Smith contests the term “diversity hire” to describe this initiative claiming that this is a surface-level belief that incorrectly makes diversity and meritocracy opponents of each other.
“This prejudice comes from people who assume that excellence is situated in a single demographic group,” said Smith. “This belief is not informed by research, and it comes from people who believe in deficit thinking. The antagonism between equity and excellence is precisely why we need to have a robust commitment to equity, diversity, inclusion and accessibility at the University of Calgary to combat that kind of bias through EDI data literacy.”
As of 2019, Calgary is the third most diverse city in Canada, after Toronto and Vancouver. There are an estimated 240 different ethnic origins and 120 languages spoken in the city. Smith believes that the university should reflect the diversity of the city, and claims that a diverse range of professors will bring valuable perspectives that will benefit the institution.

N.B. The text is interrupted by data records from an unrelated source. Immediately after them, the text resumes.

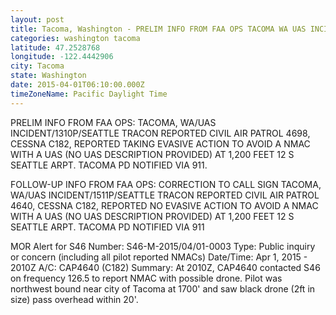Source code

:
 ```yaml
---
layout: post
title: Tacoma, Washington - PRELIM INFO FROM FAA OPS TACOMA WA UAS INCIDENT 1310P SEATTLE TRACON REPORTED CIVIL AIR
categories: washington tacoma
latitude: 47.2528768
longitude: -122.4442906
city: Tacoma
state: Washington
date: 2015-04-01T06:10:00.000Z
timeZoneName: Pacific Daylight Time
---
```


PRELIM INFO FROM FAA OPS:  TACOMA, WA/UAS INCIDENT/1310P/SEATTLE TRACON REPORTED CIVIL AIR PATROL 4698, CESSNA C182, REPORTED TAKING EVASIVE ACTION TO AVOID A NMAC WITH A UAS (NO UAS DESCRIPTION PROVIDED) AT 1,200 FEET 12 S SEATTLE ARPT. TACOMA PD NOTIFIED VIA 911.

FOLLOW-UP INFO FROM FAA OPS: CORRECTION TO CALL SIGN TACOMA, WA/UAS INCIDENT/1511P/SEATTLE TRACON REPORTED CIVIL AIR PATROL 4640, CESSNA C182, REPORTED NO EVASIVE ACTION TO AVOID A NMAC WITH A UAS (NO UAS DESCRIPTION PROVIDED) AT 1,200 FEET 12 S SEATTLE ARPT. TACOMA PD NOTIFIED VIA 911

MOR Alert for S46
Number: S46-M-2015/04/01-0003
Type: Public inquiry or concern (including all pilot reported NMACs)
Date/Time: Apr 1, 2015 - 2010Z
A/C: CAP4640 (C182)
Summary: At 2010Z, CAP4640 contacted S46 on frequency 126.5 to report NMAC with possible drone. Pilot was northwest bound near city of Tacoma at 1700' and saw black drone (2ft in size) pass overhead within 20'. 

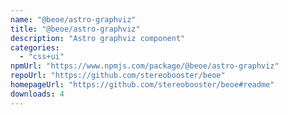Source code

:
```yaml
---
name: "@beoe/astro-graphviz"
title: "@beoe/astro-graphviz"
description: "Astro graphviz component"
categories:
  - "css+ui"
npmUrl: "https://www.npmjs.com/package/@beoe/astro-graphviz"
repoUrl: "https://github.com/stereobooster/beoe"
homepageUrl: "https://github.com/stereobooster/beoe#readme"
downloads: 4
---
```

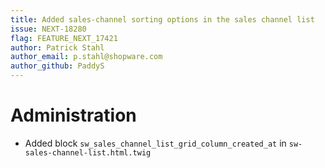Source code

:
 ```yaml
---
title: Added sales-channel sorting options in the sales channel list
issue: NEXT-18280
flag: FEATURE_NEXT_17421
author: Patrick Stahl
author_email: p.stahl@shopware.com 
author_github: PaddyS
---
```

# Administration
* Added block `sw_sales_channel_list_grid_column_created_at` in `sw-sales-channel-list.html.twig`
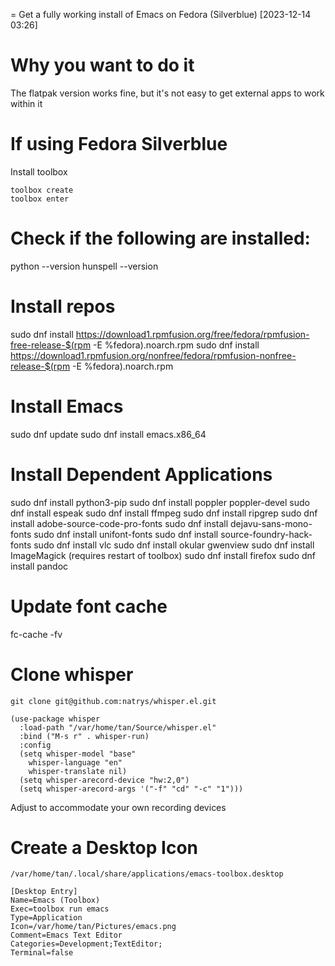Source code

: = Get a fully working install of Emacs on Fedora (Silverblue)
[2023-12-14 03:26] 

# Why you want to do it

The flatpak version works fine, but it's not easy to get external apps to work within it

# If using Fedora Silverblue

Install toolbox

```
toolbox create
toolbox enter
```

# Check if the following are installed:

python --version
hunspell --version

# Install repos

sudo dnf install https://download1.rpmfusion.org/free/fedora/rpmfusion-free-release-$(rpm -E %fedora).noarch.rpm
sudo dnf install https://download1.rpmfusion.org/nonfree/fedora/rpmfusion-nonfree-release-$(rpm -E %fedora).noarch.rpm

# Install Emacs

sudo dnf update
sudo dnf install emacs.x86_64

# Install Dependent Applications

sudo dnf install python3-pip
sudo dnf install poppler poppler-devel
sudo dnf install espeak
sudo dnf install ffmpeg
sudo dnf install ripgrep
sudo dnf install adobe-source-code-pro-fonts
sudo dnf install dejavu-sans-mono-fonts
sudo dnf install unifont-fonts
sudo dnf install source-foundry-hack-fonts
sudo dnf install vlc
sudo dnf install okular gwenview
sudo dnf install ImageMagick (requires restart of toolbox)
sudo dnf install firefox
sudo dnf install pandoc

# Update font cache

fc-cache -fv

# Clone whisper

`git clone git@github.com:natrys/whisper.el.git`

```
(use-package whisper
  :load-path "/var/home/tan/Source/whisper.el"
  :bind ("M-s r" . whisper-run)
  :config
  (setq whisper-model "base"
	whisper-language "en"
	whisper-translate nil)
  (setq whisper-arecord-device "hw:2,0")
  (setq whisper-arecord-args '("-f" "cd" "-c" "1")))
```

Adjust to accommodate your own recording devices

# Create a Desktop Icon

`/var/home/tan/.local/share/applications/emacs-toolbox.desktop`

```
[Desktop Entry]
Name=Emacs (Toolbox)
Exec=toolbox run emacs
Type=Application
Icon=/var/home/tan/Pictures/emacs.png
Comment=Emacs Text Editor
Categories=Development;TextEditor;
Terminal=false
```
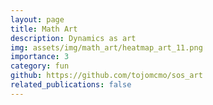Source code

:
 ```yaml
---
layout: page
title: Math Art
description: Dynamics as art
img: assets/img/math_art/heatmap_art_11.png
importance: 3
category: fun
github: https://github.com/tojomcmo/sos_art
related_publications: false
---
```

“Having professors and students and staff from these diverse backgrounds, as seen in research, makes us smarter, enhances our critical thinking, and allows us to better deal with the diversity of the world,” said Smith. “Our university at the moment does not reflect the diversity of our student body and our population broadly as a city.
“Outside the academy, there is no place, no other sector, that provides the opportunity for so many people from so many different backgrounds to work together, to learn together, to live together like a university,” Smith continued. “It is an innovation and creativity incubator for our students. This inclusive access to the hiring initiative, in my view, will allow our students to benefit from this rich intellectual diversity that we will be bringing to our campus.”
More information about the Inclusive Excellence Cluster Hiring Initiative, including the EDI Data report, can be found on the U of C website.